Honda President Takanobu Ito said yesterday in Tokyo that he wasn’t too concerned about China because the market still has room to expand. Executive Vice President Tetsuo Iwamura said at the same event the automaker’s inventory levels in China are appropriate and “aren’t too big of an issue yet.”
CLSA this month also lowered its recommendations on Dongfeng Motor Group Co. and Great Wall Motor Co., citing worsening prospects for sedan makers.
China ZhengTong Auto Services Holdings Ltd. and Baoxin Auto Group Ltd., Chinese luxury auto dealers, canceled plans to sell dollar-denominated bonds on May 16 as yields on Chinese debt in the U.S. currency surged the most since September.
China’s total vehicle sales declined 1.3 percent in the January-to-April period, the worst showing since 1998 when deliveries fell 1.6 percent, according to data compiled by the China Association of Automobile Manufacturers, as slowing economic growth and rising fuel prices dented consumer demand.
GM, the world’s largest automaker, reported sales growth accelerated last month as demand for its Wuling minivans offset a drop in Chevrolet deliveries.
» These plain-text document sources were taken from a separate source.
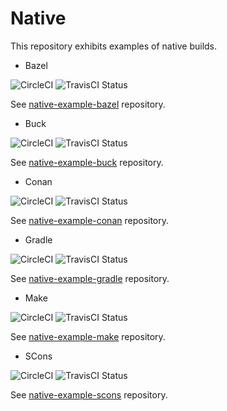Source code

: # Native

This repository exhibits examples of native builds.

* Bazel

![CircleCI](https://circleci.com/gh/Praqma/native-example-bazel.png?style=shield&circle-token=df3dc5f6efbc2a267f7805f05a5e91d2878be9fd)
![TravisCI Status](https://travis-ci.org/Praqma/native-example-bazel.svg?branch=master)

See [native-example-bazel](https://github.com/Praqma/native-example-bazel/) repository.

* Buck

![CircleCI](https://circleci.com/gh/Praqma/native-example-buck.png?style=shield&circle-token=df3dc5f6efbc2a267f7805f05a5e91d2878be9fd)
![TravisCI Status](https://travis-ci.org/Praqma/native-example-buck.svg?branch=master)

See [native-example-buck](https://github.com/Praqma/native-example-buck/) repository.

* Conan 

![CircleCI](https://circleci.com/gh/Praqma/native-example-conan.png?style=shield&circle-token=df3dc5f6efbc2a267f7805f05a5e91d2878be9fd)
![TravisCI Status](https://travis-ci.org/Praqma/native-example-conan.svg?branch=master)

See [native-example-conan](https://github.com/Praqma/native-example-conan/) repository.

* Gradle

![CircleCI](https://circleci.com/gh/Praqma/native-example-gradle.png?style=shield&circle-token=df3dc5f6efbc2a267f7805f05a5e91d2878be9fd)
![TravisCI Status](https://travis-ci.org/Praqma/native-example-gradle.svg?branch=master)

See [native-example-gradle](https://github.com/Praqma/native-example-gradle/) repository.

* Make

![CircleCI](https://circleci.com/gh/Praqma/native-example-make.png?style=shield&circle-token=df3dc5f6efbc2a267f7805f05a5e91d2878be9fd)
![TravisCI Status](https://travis-ci.org/Praqma/native-example-make.svg?branch=master)

See [native-example-make](https://github.com/Praqma/native-example-make/) repository.

<!-- * Maven

![CircleCI](https://circleci.com/gh/Praqma/native-example-maven.png?style=shield&circle-token=df3dc5f6efbc2a267f7805f05a5e91d2878be9fd)
![TravisCI Status](https://travis-ci.org/Praqma/native-example-maven.svg?branch=master)

See [native-example-maven](https://github.com/Praqma/native-example-maven/) repository. -->

<!-- * Pants

![CircleCI](https://circleci.com/gh/Praqma/native-example-pants.png?style=shield&circle-token=df3dc5f6efbc2a267f7805f05a5e91d2878be9fd)
![TravisCI Status](https://travis-ci.org/Praqma/native-example-pants.svg?branch=master)

See [native-example-pants](https://github.com/Praqma/native-example-pants/) repository. -->

* SCons

![CircleCI](https://circleci.com/gh/Praqma/native-example-scons.png?style=shield&circle-token=df3dc5f6efbc2a267f7805f05a5e91d2878be9fd)
![TravisCI Status](https://travis-ci.org/Praqma/native-example-scons.svg?branch=master)

See [native-example-scons](https://github.com/Praqma/native-example-scons/) repository.
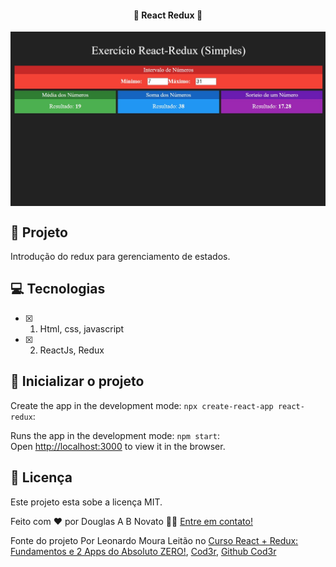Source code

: <h4 align="center"> 
	🚧 React Redux 🚀
</h4>   

<p align="center" style="display: flex; align-items: flex-start; justify-content: center;"> 
  <img alt="React Redux" title="#React Redux" src="./.github/tela-1.jpg">  
</p> 

## 🚀 Projeto

Introdução do redux para gerenciamento de estados.

## 💻 Tecnologias

- [x] 1. Html, css, javascript
- [x] 2. ReactJs, Redux

## 🚀 Inicializar o projeto 

Create the app in the development mode: `npx create-react-app react-redux`: <br/>

Runs the app in the development mode: `npm start`: <br/>
Open [http://localhost:3000](http://localhost:3000) to view it in the browser. 

## 📝 Licença

Este projeto esta sobe a licença MIT.

Feito com ❤️ por Douglas A B Novato 👋🏽 [Entre em contato!](https://www.linkedin.com/in/douglasabnovato/)
 
Fonte do projeto Por Leonardo Moura Leitão no [Curso React + Redux: Fundamentos e 2 Apps do Absoluto ZERO!](https://www.udemy.com/course/react-redux-pt/), [Cod3r](https://www.cod3r.com.br/), [Github Cod3r](https://github.com/cod3rcursos/curso-react-redux)
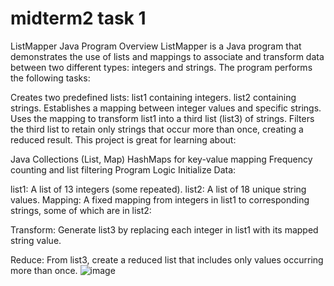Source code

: # midterm2 task 1 
ListMapper Java Program
Overview
ListMapper is a Java program that demonstrates the use of lists and mappings to associate and transform data between two different types: integers and strings. The program performs the following tasks:

Creates two predefined lists:
list1 containing integers.
list2 containing strings.
Establishes a mapping between integer values and specific strings.
Uses the mapping to transform list1 into a third list (list3) of strings.
Filters the third list to retain only strings that occur more than once, creating a reduced result.
This project is great for learning about:

Java Collections (List, Map)
HashMaps for key-value mapping
Frequency counting and list filtering
Program Logic
Initialize Data:

list1: A list of 13 integers (some repeated).
list2: A list of 18 unique string values.
Mapping: A fixed mapping from integers in list1 to corresponding strings, some of which are in list2:

Transform: Generate list3 by replacing each integer in list1 with its mapped string value.

Reduce: From list3, create a reduced list that includes only values occurring more than once. 
![image](https://github.com/user-attachments/assets/3af52dc9-0992-4188-9f12-63b4d2cb06ef)
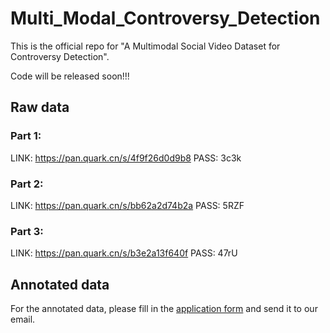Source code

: # Multi_Modal_Controversy_Detection

This is the official repo for "A Multimodal Social Video Dataset for Controversy Detection".

Code will be released soon!!!

## Raw data
### Part 1:
LINK: https://pan.quark.cn/s/4f9f26d0d9b8
PASS: 3c3k
### Part 2:
LINK: https://pan.quark.cn/s/bb62a2d74b2a
PASS: 5RZF
### Part 3:
LINK: https://pan.quark.cn/s/b3e2a13f640f
PASS: 47rU

## Annotated data
For the annotated data, please fill in the [application form]() and send it to our email.
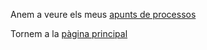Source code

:Anem a veure els meus [apunts de processos](Processos/01%CC%A3_Introduccio.md)

Tornem a la [pàgina principal](../README.md)
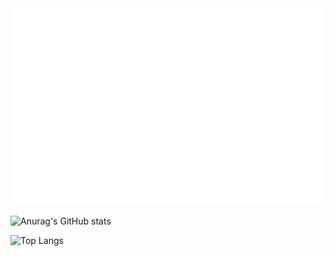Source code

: <a href="#" target="_blank">
  <img src="assets/background.svg" alt="trungquandev-official" />
</a>

![Anurag's GitHub stats](https://github-readme-stats.vercel.app/api?username=anhkiet-201&show_icons=true)

![Top Langs](https://github-readme-stats.vercel.app/api/top-langs/?username=anhkiet-201)

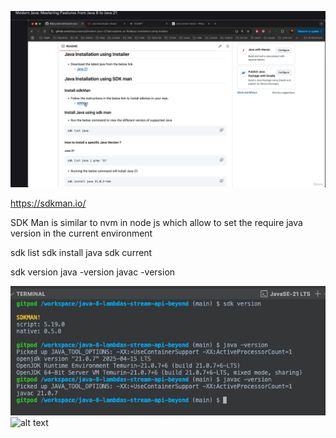 ![alt text](06-SDK-Man.png)

https://sdkman.io/

SDK Man is similar to nvm in node js which allow to set the require java version in the current environment

sdk list
sdk install java
sdk current

sdk version
java -version
javac -version

![alt text](06-SDKMan-JavaVersions.png)
![alt text](image.png)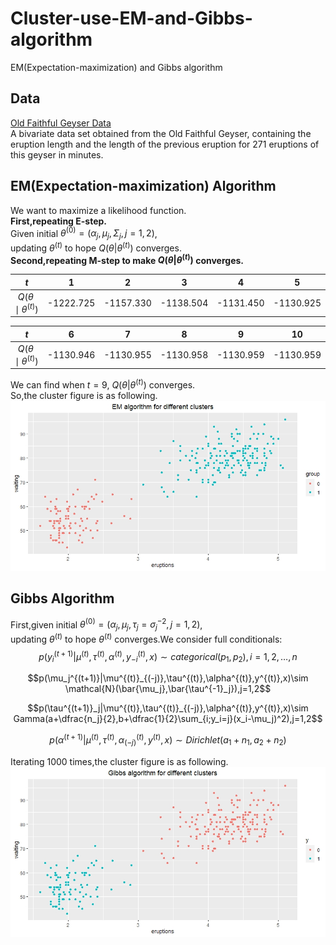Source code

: # Cluster-use-EM-and-Gibbs-algorithm
EM(Expectation-maximization) and Gibbs algorithm

## Data
[Old Faithful Geyser Data](https://search.r-project.org/CRAN/refmans/tclust/html/geyser2.html)  
A bivariate data set obtained from the Old Faithful Geyser, containing the eruption length and the length of the previous eruption for 271 eruptions of this geyser in minutes.
## EM(Expectation-maximization) Algorithm
We want to maximize a likelihood function.  
**First,repeating E-step.**  
Given initial $\theta^{(0)} = (\alpha_j,\mu_j,\Sigma_j,j=1,2)$,  
updating $\theta^{(t)}$ to hope $Q(\theta|\theta^{(t)})$ converges.  
**Second,repeating M-step to make $Q(\theta|\theta^{(t)})$ converges.**

<div class="center">
  
|$t$ |   1|   2|   3|   4|   5|
|:--:|:--:|:--:|:--:|:--:|:--:|
|$Q(\theta\mid\theta^{(t)})$|-1222.725|-1157.330|-1138.504|-1131.450|-1130.925|

|$t$ |   6|   7|   8|   9|  10|
|:--:|:--:|:--:|:--:|:--:|:--:|
|$Q(\theta\mid\theta^{(t)})$|-1130.946|-1130.955|-1130.958|-1130.959|-1130.959|

</div>

We can find when $t=9$, $Q(\theta|\theta^{(t)})$ converges.  
So,the cluster figure is as following.  
![image](https://github.com/Tingchiachi/Cluster-use-EM-and-Gibbs-algorithm/blob/main/em.jpeg)

## Gibbs Algorithm
First,given initial $\theta^{(0)} = (\alpha_j,\mu_j,\tau_j=\sigma_j^{-2},j=1,2)$,  
updating $\theta^{(t)}$ to hope $\theta^{(t)}$ converges.We consider full conditionals:  
$$p(y_i^{(t+1)}|\mu^{(t)},\tau^{(t)},\alpha^{(t)},y^{(t)}_{-i},x)\sim categorical(p_1,p_2),i=1,2,\dots,n$$

$$p(\mu_j^{(t+1)}|\mu^{(t)}_{(-j)},\tau^{(t)},\alpha^{(t)},y^{(t)},x)\sim \mathcal{N}(\bar{\mu_j},\bar{\tau^{-1}_j}),j=1,2$$

$$p(\tau^{(t+1)}_j|\mu^{(t)},\tau^{(t)}_{(-j)},\alpha^{(t)},y^{(t)},x)\sim Gamma(a+\dfrac{n_j}{2},b+\dfrac{1}{2}\sum_{i;y_i=j}(x_i-\mu_j)^2),j=1,2$$

$$p(\alpha^{(t+1)}|\mu^{(t)},\tau^{(t)},\alpha^{(t)}_{(-j)},y^{(t)},x)\sim Dirichlet(a_1+n_1,a_2+n_2)$$

Iterating 1000 times,the cluster figure is as following.
![image](https://github.com/Tingchiachi/Cluster-use-EM-and-Gibbs-algorithm/blob/main/gibbs.jpeg)
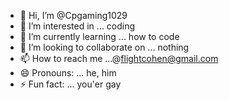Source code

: - 👋 Hi, I’m @Cpgaming1029
- 👀 I’m interested in ... coding
- 🌱 I’m currently learning ... how to code
- 💞️ I’m looking to collaborate on ... nothing
- 📫 How to reach me ...@flightcohen@gmail.com
- 😄 Pronouns: ... he, him
- ⚡ Fun fact: ... you'er gay

<!---
Cpgaming1029/Cpgaming1029 is a ✨ special ✨ repository because its `README.md` (this file) appears on your GitHub profile.
You can click the Preview link to take a look at your changes.
--->
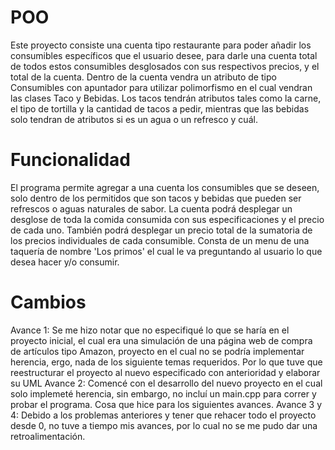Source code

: # POO
Este proyecto consiste una cuenta tipo restaurante para poder añadir los consumibles específicos que el usuario desee, para darle una cuenta total de todos estos consumibles desglosados con sus respectivos precios, y el total de la cuenta.
Dentro de la cuenta vendra un atributo de tipo Consumibles con apuntador para utilizar polimorfismo en el cual vendran las clases Taco y Bebidas. Los tacos tendrán atributos tales como la carne, el tipo de tortilla y la cantidad de tacos a pedir, mientras que las bebidas solo tendran de atributos si es un agua o un refresco y cuál.

# Funcionalidad

El programa permite agregar a una cuenta los consumibles que se deseen, solo dentro de los permitidos que son tacos y bebidas que pueden ser refrescos o aguas naturales de sabor. La cuenta podrá desplegar un desglose de toda la comida consumida con sus especificaciones y el precio de cada uno. También podrá desplegar un precio total de la sumatoria de los precios individuales de cada consumible.
Consta de un menu de una taquería de nombre 'Los primos' el cual le va preguntando al usuario lo que desea hacer y/o consumir.

# Cambios

Avance 1: Se me hizo notar que no especifiqué lo que se haría en el proyecto inicial, el cual era una simulación de una página web de compra de artículos tipo Amazon, proyecto en el cual no se podría implementar herencia, ergo, nada de los siguiente temas requeridos.  Por lo que tuve que reestructurar el proyecto al nuevo especificado con anterioridad y elaborar su UML 
Avance 2: Comencé con el desarrollo del nuevo proyecto en el cual solo implemeté herencia, sin embargo, no incluí un main.cpp para correr y probar el programa. Cosa que hice para los siguientes avances.
Avance 3 y 4: Debido a los problemas anteriores y tener que rehacer todo el proyecto desde 0, no tuve a tiempo mis avances, por lo cual no se me pudo dar una retroalimentación.
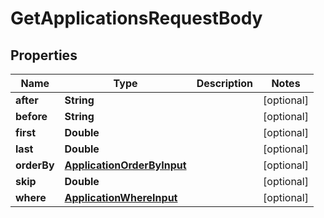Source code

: 

# GetApplicationsRequestBody


## Properties

Name | Type | Description | Notes
------------ | ------------- | ------------- | -------------
**after** | **String** |  |  [optional]
**before** | **String** |  |  [optional]
**first** | **Double** |  |  [optional]
**last** | **Double** |  |  [optional]
**orderBy** | [**ApplicationOrderByInput**](ApplicationOrderByInput.md) |  |  [optional]
**skip** | **Double** |  |  [optional]
**where** | [**ApplicationWhereInput**](ApplicationWhereInput.md) |  |  [optional]



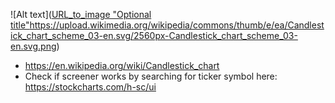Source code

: 
![Alt text]([URL_to_image "Optional title"](https://upload.wikimedia.org/wikipedia/commons/thumb/e/ea/Candlestick_chart_scheme_03-en.svg/2560px-Candlestick_chart_scheme_03-en.svg.png)https://upload.wikimedia.org/wikipedia/commons/thumb/e/ea/Candlestick_chart_scheme_03-en.svg/2560px-Candlestick_chart_scheme_03-en.svg.png)

* https://en.wikipedia.org/wiki/Candlestick_chart
* Check if screener works by searching for ticker symbol here: https://stockcharts.com/h-sc/ui
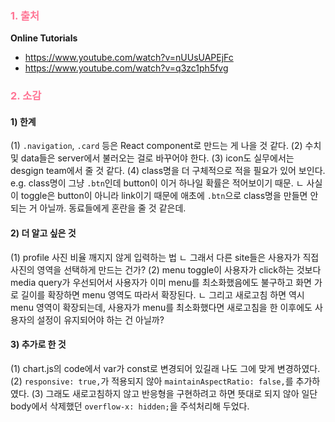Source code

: ### <span style="color:#ff7494">1. 출처</span>

<b>Online Tutorials</b>

- https://www.youtube.com/watch?v=nUUsUAPEjFc
- https://www.youtube.com/watch?v=q3zc1ph5fvg

### <span style="color:#ff7494">2. 소감</span>

#### 1) 한계

(1) `.navigation`, `.card` 등은 React component로 만드는 게 나을 것 같다.
(2) 수치 및 data들은 server에서 불러오는 걸로 바꾸어야 한다.
(3) icon도 실무에서는 desgign team에서 줄 것 같다.
(4) class명을 더 구체적으로 적을 필요가 있어 보인다. e.g. class명이 그냥 `.btn`인데 button이 이거 하나일 확률은 적어보이기 때문.
ㄴ 사실 이 toggle은 button이 아니라 link이기 때문에 애초에 `.btn`으로 class명을 만들면 안 되는 거 아닐까. 동료들에게 혼란을 줄 것 같은데.

#### 2) 더 알고 싶은 것

(1) profile 사진 비율 깨지지 않게 입력하는 법
ㄴ 그래서 다른 site들은 사용자가 직접 사진의 영역을 선택하게 만드는 건가?
(2) menu toggle이 사용자가 click하는 것보다 media query가 우선되어서 사용자가 이미 menu를 최소화했음에도 불구하고 화면 가로 길이를 확장하면 menu 영역도 따라서 확장된다.
ㄴ 그리고 새로고침 하면 역시 menu 영역이 확장되는데, 사용자가 menu를 최소화했다면 새로고침을 한 이후에도 사용자의 설정이 유지되어야 하는 건 아닐까?

#### 3) 추가로 한 것

(1) chart.js의 code에서 var가 const로 변경되어 있길래 나도 그에 맞게 변경하였다.
(2) `responsive: true,`가 적용되지 않아 `maintainAspectRatio: false,`를 추가하였다.
(3) 그래도 새로고침하지 않고 반응형을 구현하려고 하면 뜻대로 되지 않아 일단 body에서 삭제했던 `overflow-x: hidden;`을 주석처리해 두었다.
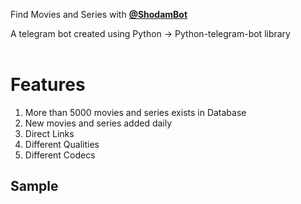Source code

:Find Movies and Series with **[@ShodamBot](https://t.me/shodambot)**

A telegram bot created using Python -> Python-telegram-bot library
<br>
<br>
# Features
1. More than 5000 movies and series exists in Database
2. New movies and series added daily
3. Direct Links
4. Different Qualities
5. Different Codecs

## Sample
While Wuling helped total growth quicken to 12 percent from 11 percent in March, Buick sales growth slowed to 1.7 percent from a year earlier and demand for Chevrolet vehicles shrank 6.2 percent.
Inventory levels at automakers rose 3.3 percent to 757,400 units as of the end of April, the highest in at least 16 months, CAAM data show. Dealerships are holding at least the equivalent in stock, according to Cheng Xiaodong, who oversees auto price monitoring at the National Development and Reform Commission, the nation’s top economic planner.
The monthly NDRC survey of 36 major Chinese cities showed average car prices fell 1.9 percent in April from a year earlier, a fourth straight decline this year.
“There’s pretty big pressure on auto dealers and automakers to cut prices,” said NDRC’s Cheng. “Car demand is not rigid and is easily undermined by macroeconomic conditions and the cost of owning cars.”
Pacific Investment Management Co., which oversees the world’s largest bond fund, said this month that China’s economic growth may slow to the “mid-7 percent range,” a pace unseen since 1999. Economists at Citigroup Inc. and JPMorgan Chase & Co. cut their estimates for China’s economic expansion after April industrial production and trade grew less than estimated and renewed European debt turmoil roiled markets, prompting authorities on May 12 to cut the reserve ratio for the third time in six months.
Steeper discounts bode well for consumers shopping for their next drive.
“The auto consumer is becoming very price sensitive and appears to be buying only if there is a good deal,” said Ole Hui, a Hong Kong-based analyst at Mizuho Securities Asia Ltd. “Pricing is definitely on a structural downtrend.”